Transaction Count Over Time

Code

# Summarize transaction counts by year and month
time_series_data <- filtered_edges %>%
  mutate(year = as.numeric(format(start_date, "%Y")),
         month = as.numeric(format(start_date, "%m"))) %>%
  group_by(year, month) %>%
  summarise(transaction_count = n(), .groups = 'drop')

# Create time series plot
ggplot(time_series_data, aes(x = as.Date(paste(year, month, "01", sep = "-")), y = transaction_count)) +
  geom_line(color = "orange") +
  geom_point() +
  labs(title = "Transaction Count Over Time",
       x = "Date",
       y = "Transaction Count") +
  theme_minimal()

What it shows: This line plot visualizes the transaction count over time, highlighting how the number of transactions has evolved from 1990 to 2035.
Analysis:
- The transaction count shows a steady increase over time with noticeable peaks.
- There is a significant rise around 2020, suggesting a potential increase in corporate activities or structural changes during that period.
- The data suggests a slight decrease after the peak in 2030.

Monthly Transaction Heatmap

Code

# Create heatmap
ggplot(time_series_data, aes(x = month, y = year, fill = transaction_count)) +
  geom_tile() +
  scale_fill_gradient(low = "white", high = "orange") +
  labs(title = "Monthly Transaction Heatmap",
       x = "Month",
       y = "Year") +
  theme_minimal()

What it shows: This heatmap displays the transaction counts per month over several years.
Analysis:
- The heatmap indicates consistent transaction activity each month, with darker shades representing higher transaction counts.
- Notably, the months of June and July in recent years (2030 onwards) exhibit higher activity compared to other months, potentially indicating a pattern of increased corporate restructuring activities during these months.

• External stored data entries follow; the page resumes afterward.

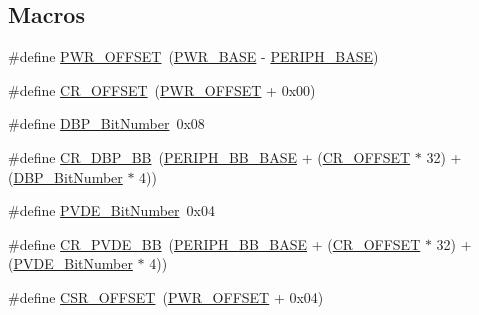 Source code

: \subsection*{Macros}
\begin{DoxyCompactItemize}
\item 
\#define \hyperlink{group___p_w_r___private___defines_ga7f88bce73931300319824f22578f90de}{P\+W\+R\+\_\+\+O\+F\+F\+S\+ET}~(\hyperlink{group___peripheral__memory__map_gac691ec23dace8b7a649a25acb110217a}{P\+W\+R\+\_\+\+B\+A\+SE} -\/ \hyperlink{group___peripheral__memory__map_ga9171f49478fa86d932f89e78e73b88b0}{P\+E\+R\+I\+P\+H\+\_\+\+B\+A\+SE})
\item 
\#define \hyperlink{group___p_w_r___private___defines_gafa1d3d0ea72132df651c76fc1bdffffc}{C\+R\+\_\+\+O\+F\+F\+S\+ET}~(\hyperlink{group___p_w_r___private___defines_ga7f88bce73931300319824f22578f90de}{P\+W\+R\+\_\+\+O\+F\+F\+S\+ET} + 0x00)
\item 
\#define \hyperlink{group___p_w_r___private___defines_ga36ff45d972bf94f31f172fd53cf44d23}{D\+B\+P\+\_\+\+Bit\+Number}~0x08
\item 
\#define \hyperlink{group___p_w_r___private___defines_ga799ab60bdbcfc1076cf2d7f206d09b0c}{C\+R\+\_\+\+D\+B\+P\+\_\+\+BB}~(\hyperlink{group___peripheral__memory__map_gaed7efc100877000845c236ccdc9e144a}{P\+E\+R\+I\+P\+H\+\_\+\+B\+B\+\_\+\+B\+A\+SE} + (\hyperlink{group___r_c_c___private___defines_gafa1d3d0ea72132df651c76fc1bdffffc}{C\+R\+\_\+\+O\+F\+F\+S\+ET} $\ast$ 32) + (\hyperlink{group___p_w_r___private___defines_ga36ff45d972bf94f31f172fd53cf44d23}{D\+B\+P\+\_\+\+Bit\+Number} $\ast$ 4))
\item 
\#define \hyperlink{group___p_w_r___private___defines_ga17d618eb800c401ef9c6789c9374eaf8}{P\+V\+D\+E\+\_\+\+Bit\+Number}~0x04
\item 
\#define \hyperlink{group___p_w_r___private___defines_ga49f51ef8285a6be76fd204d49a00709c}{C\+R\+\_\+\+P\+V\+D\+E\+\_\+\+BB}~(\hyperlink{group___peripheral__memory__map_gaed7efc100877000845c236ccdc9e144a}{P\+E\+R\+I\+P\+H\+\_\+\+B\+B\+\_\+\+B\+A\+SE} + (\hyperlink{group___r_c_c___private___defines_gafa1d3d0ea72132df651c76fc1bdffffc}{C\+R\+\_\+\+O\+F\+F\+S\+ET} $\ast$ 32) + (\hyperlink{group___p_w_r___private___defines_ga17d618eb800c401ef9c6789c9374eaf8}{P\+V\+D\+E\+\_\+\+Bit\+Number} $\ast$ 4))
\item 
\#define \hyperlink{group___p_w_r___private___defines_ga984cbe73312b6d3d355c5053763d499a}{C\+S\+R\+\_\+\+O\+F\+F\+S\+ET}~(\hyperlink{group___p_w_r___private___defines_ga7f88bce73931300319824f22578f90de}{P\+W\+R\+\_\+\+O\+F\+F\+S\+ET} + 0x04)

\end{DoxyCompactItemize}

Top 10 Most Active Nodes by Transaction Count

Code

# Summarize transaction counts by source
active_nodes <- filtered_edges %>%
  group_by(source) %>%
  summarise(transaction_count = n(), .groups = 'drop') %>%
  arrange(desc(transaction_count)) %>%
  head(10)

Code

# Create bar plot
ggplot(active_nodes, aes(x = reorder(source, -transaction_count), y = transaction_count)) +
  geom_bar(stat = "identity", fill = "steelblue") +
  labs(title = "Top 10 Most Active Nodes by Transaction Count",
       x = "Node",
       y = "Transaction Count") +
  theme(axis.text.x = element_text(angle = 90, hjust = 1),
        plot.title = element_text(hjust = 0.5))

What it shows: This bar plot identifies the top 10 most active nodes (people or companies) by the transaction count.
Analysis:
- The nodes listed (e.g., Aaron Acosta, Aaron Bishop, etc.) are the most active in terms of transactions.
- This indicates which entities are central to corporate activities and may warrant further investigation to understand their roles in corporate structure changes.

Transaction Count Over Time by Top 10 Most Active Nodes

Code

time_series_facet_data <- filtered_edges %>%
  filter(source %in% active_nodes$source) %>%
  mutate(year = as.numeric(format(start_date, "%Y")),
         month = as.numeric(format(start_date, "%m"))) %>%
  group_by(source, year, month) %>%
  summarise(transaction_count = n(), .groups = 'drop')

ggplot(time_series_facet_data, aes(x = as.Date(paste(year, month, "01", sep = "-")), y = transaction_count)) +
  geom_line(color = "blue") +
  geom_point() +
  facet_wrap(~ source, scales = "free_y") +
  labs(title = "Transaction Count Over Time by Top 10 Most Active Nodes",
       x = "Date",
       y = "Transaction Count") +
  theme_minimal() +
  theme(axis.text.x = element_text(angle = 45, hjust = 1),
        plot.title = element_text(hjust = 0.5))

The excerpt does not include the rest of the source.